» The data:
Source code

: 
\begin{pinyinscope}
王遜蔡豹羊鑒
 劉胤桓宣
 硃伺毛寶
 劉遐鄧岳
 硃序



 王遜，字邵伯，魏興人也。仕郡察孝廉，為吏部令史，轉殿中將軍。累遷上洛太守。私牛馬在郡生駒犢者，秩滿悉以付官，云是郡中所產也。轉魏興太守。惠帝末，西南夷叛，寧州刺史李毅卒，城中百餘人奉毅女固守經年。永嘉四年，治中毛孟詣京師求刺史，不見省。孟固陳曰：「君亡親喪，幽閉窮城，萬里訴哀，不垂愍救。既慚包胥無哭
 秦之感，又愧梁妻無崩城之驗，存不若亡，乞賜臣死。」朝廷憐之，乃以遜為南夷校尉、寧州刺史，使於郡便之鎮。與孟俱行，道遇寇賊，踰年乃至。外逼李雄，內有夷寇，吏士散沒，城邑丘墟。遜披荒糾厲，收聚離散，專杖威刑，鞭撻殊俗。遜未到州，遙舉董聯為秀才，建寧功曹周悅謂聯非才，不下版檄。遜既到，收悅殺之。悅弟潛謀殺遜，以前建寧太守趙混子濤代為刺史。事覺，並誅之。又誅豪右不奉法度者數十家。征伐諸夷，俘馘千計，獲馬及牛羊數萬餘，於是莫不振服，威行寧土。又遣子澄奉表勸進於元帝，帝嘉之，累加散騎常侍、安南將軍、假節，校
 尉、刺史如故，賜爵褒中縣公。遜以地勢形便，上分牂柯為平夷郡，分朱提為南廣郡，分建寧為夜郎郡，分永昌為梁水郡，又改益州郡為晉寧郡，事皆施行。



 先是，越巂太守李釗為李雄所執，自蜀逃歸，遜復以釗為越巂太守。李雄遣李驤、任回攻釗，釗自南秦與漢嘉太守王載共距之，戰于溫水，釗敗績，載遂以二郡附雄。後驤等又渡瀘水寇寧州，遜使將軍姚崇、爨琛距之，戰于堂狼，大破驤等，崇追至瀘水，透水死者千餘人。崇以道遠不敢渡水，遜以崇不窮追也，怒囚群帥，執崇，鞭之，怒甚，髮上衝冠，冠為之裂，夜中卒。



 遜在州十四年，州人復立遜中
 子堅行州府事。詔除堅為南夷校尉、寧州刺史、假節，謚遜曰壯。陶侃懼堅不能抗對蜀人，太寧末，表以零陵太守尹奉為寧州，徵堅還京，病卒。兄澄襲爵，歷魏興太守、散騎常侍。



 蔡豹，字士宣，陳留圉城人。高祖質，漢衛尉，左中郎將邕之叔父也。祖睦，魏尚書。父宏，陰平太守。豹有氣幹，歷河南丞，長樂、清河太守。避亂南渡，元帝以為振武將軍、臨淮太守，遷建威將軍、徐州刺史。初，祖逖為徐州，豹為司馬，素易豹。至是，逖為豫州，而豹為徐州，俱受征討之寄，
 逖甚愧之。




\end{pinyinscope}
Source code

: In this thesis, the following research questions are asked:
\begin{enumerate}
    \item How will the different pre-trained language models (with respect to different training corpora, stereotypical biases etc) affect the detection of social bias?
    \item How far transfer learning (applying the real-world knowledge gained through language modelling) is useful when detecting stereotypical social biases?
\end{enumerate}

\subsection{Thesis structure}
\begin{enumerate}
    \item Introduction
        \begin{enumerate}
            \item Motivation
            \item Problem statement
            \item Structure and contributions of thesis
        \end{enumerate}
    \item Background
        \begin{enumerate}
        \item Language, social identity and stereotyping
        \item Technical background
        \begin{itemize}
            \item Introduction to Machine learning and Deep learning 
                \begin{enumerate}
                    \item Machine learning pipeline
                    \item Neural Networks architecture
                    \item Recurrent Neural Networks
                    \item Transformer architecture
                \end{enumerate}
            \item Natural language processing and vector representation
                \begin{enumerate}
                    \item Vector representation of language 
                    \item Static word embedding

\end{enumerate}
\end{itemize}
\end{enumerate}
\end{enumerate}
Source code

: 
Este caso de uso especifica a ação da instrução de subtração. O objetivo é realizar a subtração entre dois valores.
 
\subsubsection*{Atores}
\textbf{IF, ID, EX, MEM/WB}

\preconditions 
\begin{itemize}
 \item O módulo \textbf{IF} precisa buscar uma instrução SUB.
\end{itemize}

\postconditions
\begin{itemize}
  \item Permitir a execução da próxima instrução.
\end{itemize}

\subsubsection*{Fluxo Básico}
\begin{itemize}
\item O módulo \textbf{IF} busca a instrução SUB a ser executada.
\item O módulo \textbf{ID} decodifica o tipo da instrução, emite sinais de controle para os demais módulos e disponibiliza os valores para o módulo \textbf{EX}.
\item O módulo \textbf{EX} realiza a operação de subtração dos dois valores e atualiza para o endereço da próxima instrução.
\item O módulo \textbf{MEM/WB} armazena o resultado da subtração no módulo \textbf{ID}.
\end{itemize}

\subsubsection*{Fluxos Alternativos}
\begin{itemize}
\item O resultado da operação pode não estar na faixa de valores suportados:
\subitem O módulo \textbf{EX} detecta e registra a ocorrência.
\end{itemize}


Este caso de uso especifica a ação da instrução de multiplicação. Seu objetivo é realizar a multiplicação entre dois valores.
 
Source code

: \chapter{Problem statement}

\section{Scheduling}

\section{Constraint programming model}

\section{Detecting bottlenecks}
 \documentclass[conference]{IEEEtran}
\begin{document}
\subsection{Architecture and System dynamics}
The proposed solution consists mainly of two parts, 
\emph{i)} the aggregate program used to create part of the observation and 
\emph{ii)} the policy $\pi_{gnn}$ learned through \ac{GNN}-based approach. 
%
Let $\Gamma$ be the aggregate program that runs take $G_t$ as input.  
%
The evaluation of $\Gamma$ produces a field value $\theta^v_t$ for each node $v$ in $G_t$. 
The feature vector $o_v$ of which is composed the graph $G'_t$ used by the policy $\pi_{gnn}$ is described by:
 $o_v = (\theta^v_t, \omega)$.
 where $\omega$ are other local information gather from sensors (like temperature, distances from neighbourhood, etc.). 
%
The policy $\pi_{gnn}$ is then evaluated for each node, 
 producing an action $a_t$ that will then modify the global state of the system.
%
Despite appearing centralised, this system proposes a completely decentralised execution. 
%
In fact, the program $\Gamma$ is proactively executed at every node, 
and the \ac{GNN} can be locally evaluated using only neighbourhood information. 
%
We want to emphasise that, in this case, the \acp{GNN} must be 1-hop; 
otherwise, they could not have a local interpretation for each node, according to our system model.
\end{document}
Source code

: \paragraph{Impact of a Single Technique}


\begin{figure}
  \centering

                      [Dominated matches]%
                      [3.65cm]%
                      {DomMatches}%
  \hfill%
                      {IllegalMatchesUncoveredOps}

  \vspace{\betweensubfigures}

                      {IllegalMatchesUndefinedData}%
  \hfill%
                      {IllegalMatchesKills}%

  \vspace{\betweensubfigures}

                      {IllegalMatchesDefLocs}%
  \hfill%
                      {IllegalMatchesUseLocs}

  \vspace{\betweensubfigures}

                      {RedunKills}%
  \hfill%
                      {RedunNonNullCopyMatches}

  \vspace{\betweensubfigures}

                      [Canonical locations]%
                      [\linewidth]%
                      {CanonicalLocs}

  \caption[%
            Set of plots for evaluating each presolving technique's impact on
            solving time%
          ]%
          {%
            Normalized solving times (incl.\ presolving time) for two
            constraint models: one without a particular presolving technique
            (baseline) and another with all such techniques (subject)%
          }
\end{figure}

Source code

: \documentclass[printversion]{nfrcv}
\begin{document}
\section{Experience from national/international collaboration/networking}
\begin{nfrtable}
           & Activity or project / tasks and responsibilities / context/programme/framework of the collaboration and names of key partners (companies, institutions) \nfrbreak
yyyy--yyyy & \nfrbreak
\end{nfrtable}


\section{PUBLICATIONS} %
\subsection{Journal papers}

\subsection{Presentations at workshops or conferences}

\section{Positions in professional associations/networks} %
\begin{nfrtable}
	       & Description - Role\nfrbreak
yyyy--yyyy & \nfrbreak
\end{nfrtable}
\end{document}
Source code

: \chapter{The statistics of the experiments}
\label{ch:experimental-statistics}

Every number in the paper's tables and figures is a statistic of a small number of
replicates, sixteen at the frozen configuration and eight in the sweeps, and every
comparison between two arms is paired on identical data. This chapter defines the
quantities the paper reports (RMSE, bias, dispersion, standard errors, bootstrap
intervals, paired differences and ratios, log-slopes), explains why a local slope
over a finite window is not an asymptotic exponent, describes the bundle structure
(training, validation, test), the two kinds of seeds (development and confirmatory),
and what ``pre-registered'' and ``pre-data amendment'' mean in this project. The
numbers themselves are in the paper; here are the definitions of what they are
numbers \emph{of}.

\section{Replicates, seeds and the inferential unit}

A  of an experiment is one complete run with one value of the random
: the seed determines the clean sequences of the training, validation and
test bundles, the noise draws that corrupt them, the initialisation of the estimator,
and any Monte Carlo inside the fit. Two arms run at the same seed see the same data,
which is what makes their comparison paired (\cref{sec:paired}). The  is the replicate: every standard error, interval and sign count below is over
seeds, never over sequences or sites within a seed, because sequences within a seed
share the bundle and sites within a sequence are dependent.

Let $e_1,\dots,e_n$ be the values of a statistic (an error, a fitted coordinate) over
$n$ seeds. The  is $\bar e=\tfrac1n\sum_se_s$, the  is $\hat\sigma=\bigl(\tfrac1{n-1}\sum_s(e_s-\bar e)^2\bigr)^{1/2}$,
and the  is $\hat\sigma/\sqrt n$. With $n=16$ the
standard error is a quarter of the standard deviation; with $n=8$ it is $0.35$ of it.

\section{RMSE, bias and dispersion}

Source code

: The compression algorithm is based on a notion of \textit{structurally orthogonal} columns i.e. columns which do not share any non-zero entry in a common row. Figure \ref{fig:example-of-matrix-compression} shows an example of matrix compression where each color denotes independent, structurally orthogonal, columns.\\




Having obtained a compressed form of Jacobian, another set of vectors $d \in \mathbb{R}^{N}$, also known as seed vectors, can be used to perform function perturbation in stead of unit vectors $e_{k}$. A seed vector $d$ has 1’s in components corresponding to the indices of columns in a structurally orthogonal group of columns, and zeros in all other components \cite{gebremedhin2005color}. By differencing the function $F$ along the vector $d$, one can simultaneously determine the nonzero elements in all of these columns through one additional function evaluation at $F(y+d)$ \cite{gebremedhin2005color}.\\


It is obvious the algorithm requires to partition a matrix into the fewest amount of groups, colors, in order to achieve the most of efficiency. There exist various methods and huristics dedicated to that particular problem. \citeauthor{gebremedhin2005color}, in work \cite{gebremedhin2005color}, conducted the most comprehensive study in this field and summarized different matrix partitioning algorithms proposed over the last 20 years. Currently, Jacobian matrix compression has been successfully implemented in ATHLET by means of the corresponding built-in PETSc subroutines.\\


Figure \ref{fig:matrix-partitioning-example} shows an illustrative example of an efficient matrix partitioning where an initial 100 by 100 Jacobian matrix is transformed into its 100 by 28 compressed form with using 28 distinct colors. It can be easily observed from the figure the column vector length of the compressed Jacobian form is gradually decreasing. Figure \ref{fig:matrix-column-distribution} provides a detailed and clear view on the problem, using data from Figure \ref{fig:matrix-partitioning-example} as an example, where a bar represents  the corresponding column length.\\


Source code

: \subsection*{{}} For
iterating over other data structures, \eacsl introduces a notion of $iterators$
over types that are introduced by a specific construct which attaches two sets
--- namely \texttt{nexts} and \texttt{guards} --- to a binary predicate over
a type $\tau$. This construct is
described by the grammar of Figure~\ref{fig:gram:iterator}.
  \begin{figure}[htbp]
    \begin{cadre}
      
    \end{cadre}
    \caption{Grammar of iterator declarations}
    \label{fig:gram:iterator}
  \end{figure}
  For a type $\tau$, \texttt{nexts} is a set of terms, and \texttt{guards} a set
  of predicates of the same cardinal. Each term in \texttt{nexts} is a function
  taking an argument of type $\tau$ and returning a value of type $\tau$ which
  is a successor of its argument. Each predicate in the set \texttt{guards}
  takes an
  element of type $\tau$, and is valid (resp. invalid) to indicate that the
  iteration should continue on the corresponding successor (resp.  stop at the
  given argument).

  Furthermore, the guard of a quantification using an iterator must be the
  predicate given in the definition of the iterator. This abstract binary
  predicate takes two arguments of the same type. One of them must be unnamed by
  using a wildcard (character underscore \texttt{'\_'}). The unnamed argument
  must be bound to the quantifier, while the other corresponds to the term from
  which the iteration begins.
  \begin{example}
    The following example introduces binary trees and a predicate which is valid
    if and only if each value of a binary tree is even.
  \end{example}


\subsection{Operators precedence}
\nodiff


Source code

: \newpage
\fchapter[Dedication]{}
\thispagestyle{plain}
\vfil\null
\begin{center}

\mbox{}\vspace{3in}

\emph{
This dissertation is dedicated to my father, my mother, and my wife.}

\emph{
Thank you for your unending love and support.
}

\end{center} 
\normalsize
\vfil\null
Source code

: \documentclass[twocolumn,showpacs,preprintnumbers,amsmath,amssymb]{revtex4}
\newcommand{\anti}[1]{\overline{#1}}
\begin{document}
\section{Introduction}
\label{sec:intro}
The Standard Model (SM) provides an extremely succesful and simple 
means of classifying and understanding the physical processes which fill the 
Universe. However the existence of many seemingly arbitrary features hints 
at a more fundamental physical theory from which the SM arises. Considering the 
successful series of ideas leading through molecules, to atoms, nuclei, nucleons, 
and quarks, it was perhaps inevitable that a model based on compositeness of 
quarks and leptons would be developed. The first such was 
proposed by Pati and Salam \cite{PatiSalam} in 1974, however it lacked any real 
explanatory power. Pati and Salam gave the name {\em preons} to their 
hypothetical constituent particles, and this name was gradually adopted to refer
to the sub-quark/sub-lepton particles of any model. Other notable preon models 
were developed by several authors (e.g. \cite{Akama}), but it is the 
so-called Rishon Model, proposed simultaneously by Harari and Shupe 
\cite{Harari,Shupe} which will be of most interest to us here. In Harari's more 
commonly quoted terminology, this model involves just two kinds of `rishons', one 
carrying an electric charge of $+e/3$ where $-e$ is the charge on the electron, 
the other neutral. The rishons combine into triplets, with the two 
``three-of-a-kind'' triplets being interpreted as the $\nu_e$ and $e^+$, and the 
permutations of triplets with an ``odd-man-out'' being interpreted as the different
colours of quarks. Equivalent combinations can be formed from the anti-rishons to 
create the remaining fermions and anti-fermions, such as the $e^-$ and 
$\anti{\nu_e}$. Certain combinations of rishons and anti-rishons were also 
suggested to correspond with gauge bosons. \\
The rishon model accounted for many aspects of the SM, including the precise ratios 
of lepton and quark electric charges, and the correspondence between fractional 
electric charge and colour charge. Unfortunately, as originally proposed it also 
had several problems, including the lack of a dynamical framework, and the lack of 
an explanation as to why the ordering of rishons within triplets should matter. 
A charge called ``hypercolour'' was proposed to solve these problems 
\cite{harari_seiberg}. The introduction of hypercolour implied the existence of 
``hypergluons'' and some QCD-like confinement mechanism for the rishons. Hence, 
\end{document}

» Exercise prompt:
Could you please copy the lines above exactly, beginning at the first and ending at the line that contains "尉、刺史如故，賜爵褒中縣公。"?

» Result of the exercise:
Source code

: 
\begin{pinyinscope}
王遜蔡豹羊鑒
 劉胤桓宣
 硃伺毛寶
 劉遐鄧岳
 硃序



 王遜，字邵伯，魏興人也。仕郡察孝廉，為吏部令史，轉殿中將軍。累遷上洛太守。私牛馬在郡生駒犢者，秩滿悉以付官，云是郡中所產也。轉魏興太守。惠帝末，西南夷叛，寧州刺史李毅卒，城中百餘人奉毅女固守經年。永嘉四年，治中毛孟詣京師求刺史，不見省。孟固陳曰：「君亡親喪，幽閉窮城，萬里訴哀，不垂愍救。既慚包胥無哭
 秦之感，又愧梁妻無崩城之驗，存不若亡，乞賜臣死。」朝廷憐之，乃以遜為南夷校尉、寧州刺史，使於郡便之鎮。與孟俱行，道遇寇賊，踰年乃至。外逼李雄，內有夷寇，吏士散沒，城邑丘墟。遜披荒糾厲，收聚離散，專杖威刑，鞭撻殊俗。遜未到州，遙舉董聯為秀才，建寧功曹周悅謂聯非才，不下版檄。遜既到，收悅殺之。悅弟潛謀殺遜，以前建寧太守趙混子濤代為刺史。事覺，並誅之。又誅豪右不奉法度者數十家。征伐諸夷，俘馘千計，獲馬及牛羊數萬餘，於是莫不振服，威行寧土。又遣子澄奉表勸進於元帝，帝嘉之，累加散騎常侍、安南將軍、假節，校
 尉、刺史如故，賜爵褒中縣公。遜以地勢形便，上分牂柯為平夷郡，分朱提為南廣郡，分建寧為夜郎郡，分永昌為梁水郡，又改益州郡為晉寧郡，事皆施行。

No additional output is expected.